February Garden Checklist
February marks the final full month of meteorological winter. As days slowly grow longer, spells of unseasonably warm weather may fool people as well as plants into venturing out too soon. Winter still reigns in February, making it a month for gardeners to respond to the season’s challenges, plan for the growing year ahead, and tend to indoor plants and seed starting.
Garden To-Do List
De-ice with caution
If necessary, continue to use de-icing products on walkways and driveways. Because de-icing products may cause landscape and environmental problems, consider broadcasting sand on slippery surfaces. Be careful not to use too much sand, however, because it may clog catch basins and storm drains.
- Follow label directions when using de-icing products.
- Shovel snow before using de-icing products.

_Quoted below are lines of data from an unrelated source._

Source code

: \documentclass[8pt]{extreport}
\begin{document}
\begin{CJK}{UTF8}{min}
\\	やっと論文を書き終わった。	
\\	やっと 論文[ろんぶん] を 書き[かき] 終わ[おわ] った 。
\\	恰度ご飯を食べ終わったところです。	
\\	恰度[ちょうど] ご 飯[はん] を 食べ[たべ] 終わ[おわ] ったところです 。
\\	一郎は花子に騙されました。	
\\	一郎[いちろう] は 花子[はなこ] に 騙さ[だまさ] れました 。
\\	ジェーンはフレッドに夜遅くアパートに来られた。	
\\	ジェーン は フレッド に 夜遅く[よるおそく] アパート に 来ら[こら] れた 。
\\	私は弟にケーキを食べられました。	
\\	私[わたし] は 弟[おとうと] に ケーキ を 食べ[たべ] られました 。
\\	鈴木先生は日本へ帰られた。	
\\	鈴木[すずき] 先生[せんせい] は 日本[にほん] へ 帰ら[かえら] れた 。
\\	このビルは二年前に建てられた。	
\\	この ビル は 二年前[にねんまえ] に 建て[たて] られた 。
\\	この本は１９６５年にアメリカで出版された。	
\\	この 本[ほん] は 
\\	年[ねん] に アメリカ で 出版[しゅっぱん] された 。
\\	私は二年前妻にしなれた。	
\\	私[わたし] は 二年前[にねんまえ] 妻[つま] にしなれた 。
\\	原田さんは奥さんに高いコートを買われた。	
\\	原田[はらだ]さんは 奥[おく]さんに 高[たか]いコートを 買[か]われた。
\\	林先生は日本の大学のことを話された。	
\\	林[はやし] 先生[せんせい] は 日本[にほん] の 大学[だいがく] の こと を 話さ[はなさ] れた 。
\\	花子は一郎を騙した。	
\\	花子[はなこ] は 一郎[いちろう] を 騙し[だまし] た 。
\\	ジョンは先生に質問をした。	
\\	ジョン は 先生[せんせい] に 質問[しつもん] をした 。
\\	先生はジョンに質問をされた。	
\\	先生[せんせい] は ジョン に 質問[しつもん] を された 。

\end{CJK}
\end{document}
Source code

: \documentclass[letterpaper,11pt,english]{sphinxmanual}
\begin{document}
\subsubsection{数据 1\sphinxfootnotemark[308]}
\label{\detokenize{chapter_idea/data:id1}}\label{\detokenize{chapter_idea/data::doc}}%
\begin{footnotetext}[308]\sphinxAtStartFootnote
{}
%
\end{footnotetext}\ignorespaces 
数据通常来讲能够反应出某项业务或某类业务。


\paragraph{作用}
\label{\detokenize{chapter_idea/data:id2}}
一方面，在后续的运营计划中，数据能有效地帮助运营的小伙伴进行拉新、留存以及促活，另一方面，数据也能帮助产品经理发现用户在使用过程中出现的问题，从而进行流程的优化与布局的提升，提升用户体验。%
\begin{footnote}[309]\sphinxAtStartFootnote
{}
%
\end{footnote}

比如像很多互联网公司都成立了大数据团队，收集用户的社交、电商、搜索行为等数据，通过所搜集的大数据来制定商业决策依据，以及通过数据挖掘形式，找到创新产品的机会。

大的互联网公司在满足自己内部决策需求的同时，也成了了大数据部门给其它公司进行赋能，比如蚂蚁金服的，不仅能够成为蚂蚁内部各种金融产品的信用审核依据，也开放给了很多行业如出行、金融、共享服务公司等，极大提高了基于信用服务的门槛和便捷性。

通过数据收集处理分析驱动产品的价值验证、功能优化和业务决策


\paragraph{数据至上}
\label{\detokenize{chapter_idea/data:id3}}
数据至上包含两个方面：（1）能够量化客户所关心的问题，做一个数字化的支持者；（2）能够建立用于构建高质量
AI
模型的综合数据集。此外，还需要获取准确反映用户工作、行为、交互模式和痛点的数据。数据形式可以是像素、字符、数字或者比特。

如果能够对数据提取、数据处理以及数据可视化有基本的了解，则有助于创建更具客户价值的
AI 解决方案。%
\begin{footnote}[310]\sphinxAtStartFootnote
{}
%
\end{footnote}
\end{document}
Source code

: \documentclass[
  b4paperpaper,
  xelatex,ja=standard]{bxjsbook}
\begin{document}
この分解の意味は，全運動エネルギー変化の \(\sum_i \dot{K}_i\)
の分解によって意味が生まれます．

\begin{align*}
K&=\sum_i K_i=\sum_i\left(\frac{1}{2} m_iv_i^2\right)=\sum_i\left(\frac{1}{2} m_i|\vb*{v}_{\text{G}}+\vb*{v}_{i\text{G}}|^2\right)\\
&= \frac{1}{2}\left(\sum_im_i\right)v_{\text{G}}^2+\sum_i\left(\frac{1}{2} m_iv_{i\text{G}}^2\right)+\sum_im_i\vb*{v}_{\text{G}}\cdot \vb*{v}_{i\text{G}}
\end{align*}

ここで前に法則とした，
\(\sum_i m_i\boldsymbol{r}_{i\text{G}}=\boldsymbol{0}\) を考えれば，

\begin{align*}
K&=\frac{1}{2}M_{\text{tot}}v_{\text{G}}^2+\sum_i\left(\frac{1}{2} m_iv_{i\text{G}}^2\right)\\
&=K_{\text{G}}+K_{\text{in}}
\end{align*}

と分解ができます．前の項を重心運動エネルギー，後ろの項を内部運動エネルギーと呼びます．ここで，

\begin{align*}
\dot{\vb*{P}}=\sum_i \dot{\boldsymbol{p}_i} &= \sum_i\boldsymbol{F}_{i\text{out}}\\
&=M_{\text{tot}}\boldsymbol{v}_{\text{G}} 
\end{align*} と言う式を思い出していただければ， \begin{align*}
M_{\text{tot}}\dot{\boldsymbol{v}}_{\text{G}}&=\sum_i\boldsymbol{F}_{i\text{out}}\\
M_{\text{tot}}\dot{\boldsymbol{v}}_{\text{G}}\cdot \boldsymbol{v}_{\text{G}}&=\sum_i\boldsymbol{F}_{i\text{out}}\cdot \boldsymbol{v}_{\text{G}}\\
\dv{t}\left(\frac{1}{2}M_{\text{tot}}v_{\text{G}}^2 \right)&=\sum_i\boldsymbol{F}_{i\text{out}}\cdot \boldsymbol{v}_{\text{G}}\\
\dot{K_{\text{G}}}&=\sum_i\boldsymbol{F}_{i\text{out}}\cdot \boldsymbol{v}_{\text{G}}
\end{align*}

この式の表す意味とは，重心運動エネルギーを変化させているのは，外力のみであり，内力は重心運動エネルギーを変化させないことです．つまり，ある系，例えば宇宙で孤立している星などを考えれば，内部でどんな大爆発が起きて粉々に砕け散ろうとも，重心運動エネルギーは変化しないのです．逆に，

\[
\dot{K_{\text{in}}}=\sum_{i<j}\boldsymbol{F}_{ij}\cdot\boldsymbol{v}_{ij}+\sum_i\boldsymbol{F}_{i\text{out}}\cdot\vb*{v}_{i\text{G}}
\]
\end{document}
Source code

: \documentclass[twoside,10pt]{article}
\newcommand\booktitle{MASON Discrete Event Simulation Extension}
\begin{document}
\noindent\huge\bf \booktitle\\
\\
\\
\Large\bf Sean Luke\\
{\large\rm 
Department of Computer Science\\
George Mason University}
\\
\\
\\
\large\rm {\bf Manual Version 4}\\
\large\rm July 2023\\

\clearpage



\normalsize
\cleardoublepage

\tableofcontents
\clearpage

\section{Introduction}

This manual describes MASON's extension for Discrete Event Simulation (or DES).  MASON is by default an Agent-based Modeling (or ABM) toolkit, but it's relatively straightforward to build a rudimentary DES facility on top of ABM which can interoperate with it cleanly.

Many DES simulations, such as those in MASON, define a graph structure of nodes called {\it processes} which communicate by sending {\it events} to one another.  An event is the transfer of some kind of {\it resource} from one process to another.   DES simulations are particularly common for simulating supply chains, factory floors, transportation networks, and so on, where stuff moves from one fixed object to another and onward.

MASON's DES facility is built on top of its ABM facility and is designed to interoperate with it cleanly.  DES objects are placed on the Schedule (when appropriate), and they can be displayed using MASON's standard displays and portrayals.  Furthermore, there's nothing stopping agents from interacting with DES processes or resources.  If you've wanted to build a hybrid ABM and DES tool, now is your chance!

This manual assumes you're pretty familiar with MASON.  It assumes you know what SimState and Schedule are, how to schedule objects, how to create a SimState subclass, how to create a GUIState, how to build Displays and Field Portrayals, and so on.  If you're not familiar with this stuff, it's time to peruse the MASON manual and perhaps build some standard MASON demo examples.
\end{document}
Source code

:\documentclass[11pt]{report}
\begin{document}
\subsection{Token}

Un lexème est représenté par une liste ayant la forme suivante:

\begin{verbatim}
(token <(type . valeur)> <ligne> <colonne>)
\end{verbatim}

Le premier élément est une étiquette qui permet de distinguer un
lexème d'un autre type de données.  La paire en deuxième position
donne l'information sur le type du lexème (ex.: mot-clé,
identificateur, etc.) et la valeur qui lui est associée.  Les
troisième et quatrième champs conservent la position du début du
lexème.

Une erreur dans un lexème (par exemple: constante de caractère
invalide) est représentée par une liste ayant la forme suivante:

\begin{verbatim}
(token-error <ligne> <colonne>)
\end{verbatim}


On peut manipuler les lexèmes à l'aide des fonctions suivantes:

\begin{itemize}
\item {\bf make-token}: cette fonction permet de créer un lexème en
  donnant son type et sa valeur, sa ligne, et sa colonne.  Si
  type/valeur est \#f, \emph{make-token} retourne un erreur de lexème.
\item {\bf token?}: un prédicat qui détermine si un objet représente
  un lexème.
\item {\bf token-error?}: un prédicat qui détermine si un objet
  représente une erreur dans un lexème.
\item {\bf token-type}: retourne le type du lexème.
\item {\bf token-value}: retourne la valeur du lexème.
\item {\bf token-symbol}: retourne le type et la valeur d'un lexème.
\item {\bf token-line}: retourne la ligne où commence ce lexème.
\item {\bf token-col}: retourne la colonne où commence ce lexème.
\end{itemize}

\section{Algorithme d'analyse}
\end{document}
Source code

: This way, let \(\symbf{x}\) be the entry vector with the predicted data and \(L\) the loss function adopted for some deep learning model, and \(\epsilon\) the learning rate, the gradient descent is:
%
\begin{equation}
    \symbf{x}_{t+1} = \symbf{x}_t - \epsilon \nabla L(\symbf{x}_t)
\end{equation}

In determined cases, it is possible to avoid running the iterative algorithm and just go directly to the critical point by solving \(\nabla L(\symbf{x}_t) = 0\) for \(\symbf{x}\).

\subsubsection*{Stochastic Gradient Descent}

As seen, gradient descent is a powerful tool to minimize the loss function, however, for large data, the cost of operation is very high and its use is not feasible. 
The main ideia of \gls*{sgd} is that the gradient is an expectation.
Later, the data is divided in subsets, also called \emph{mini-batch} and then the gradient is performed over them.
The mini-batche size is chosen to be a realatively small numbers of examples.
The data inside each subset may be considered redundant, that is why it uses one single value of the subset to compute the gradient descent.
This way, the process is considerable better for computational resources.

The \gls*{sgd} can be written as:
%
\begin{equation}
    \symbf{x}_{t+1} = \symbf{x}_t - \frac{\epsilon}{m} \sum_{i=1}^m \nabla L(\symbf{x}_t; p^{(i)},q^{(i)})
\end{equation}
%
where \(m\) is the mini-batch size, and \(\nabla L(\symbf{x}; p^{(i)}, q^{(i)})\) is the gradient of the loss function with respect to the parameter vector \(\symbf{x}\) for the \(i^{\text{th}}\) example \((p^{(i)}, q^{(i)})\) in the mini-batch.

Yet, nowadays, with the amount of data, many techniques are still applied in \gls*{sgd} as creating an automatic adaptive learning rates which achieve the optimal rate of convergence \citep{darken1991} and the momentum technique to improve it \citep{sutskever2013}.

- When clearing driveways or shoveling walks, distribute snow loads equitably around trees, shrubs, and garden beds. Try to avoid piling treated snow on trees and shrubs.
- Find additional information on handling icy walkways and driveways
Continue to peruse seed, bulb, and nursery catalogs to help you plan your garden for the upcoming year. Another great source are the plant sales sponsored by local garden clubs, as well as sales held throughout the year at the Garden.
Avoid excessive walking on the lawn in winter. This can compress the soil and may damage grass that emerges in spring.
Tree and Shrub Care
Indoor Plant Care
Late February is a great month to …
Force indoor blooms from branches
With spring still a month away, why not create a spring preview indoors? Branches of select trees and shrubs with flowers or interesting foliage can be forced into bloom, providing they have had at least a six-week cold period. Good choices for forcing in late February and early March include apple and crabapple (Malus spp.), flowering cherry (Prunus), flowering quince (Chaenomeles), forsythia (Forsythia), magnolia (Magnolia), redbud (Cercis), serviceberry (Amelanchier), and spring-flowering witch hazel (Hamamelis vernalis).
Try to force blooms as close to the plant’s natural bloom time as possible.
Cut branches when the temperature is above freezing. Branches should be at least 1 foot long and full of fat flower buds.
Prune carefully, using proper pruning techniques. Cut off only those branches that are not essential to your plant’s basic shape. (After all, you still want a dazzling show outside.) Soak branches overnight in a bucket or bathtub filled with room-temperature water.
To help branches quickly absorb water, make crosscuts in the stem ends or smash woody ends with a hammer. Arrange them in a bucket or vase and keep them in a 60-degree Fahrenheit room out of direct sunlight. Change the water every other day.
When the buds color up or the foliage begins to unfurl, arrange the branches in a vase and display them in a cool room, still out of direct sunlight.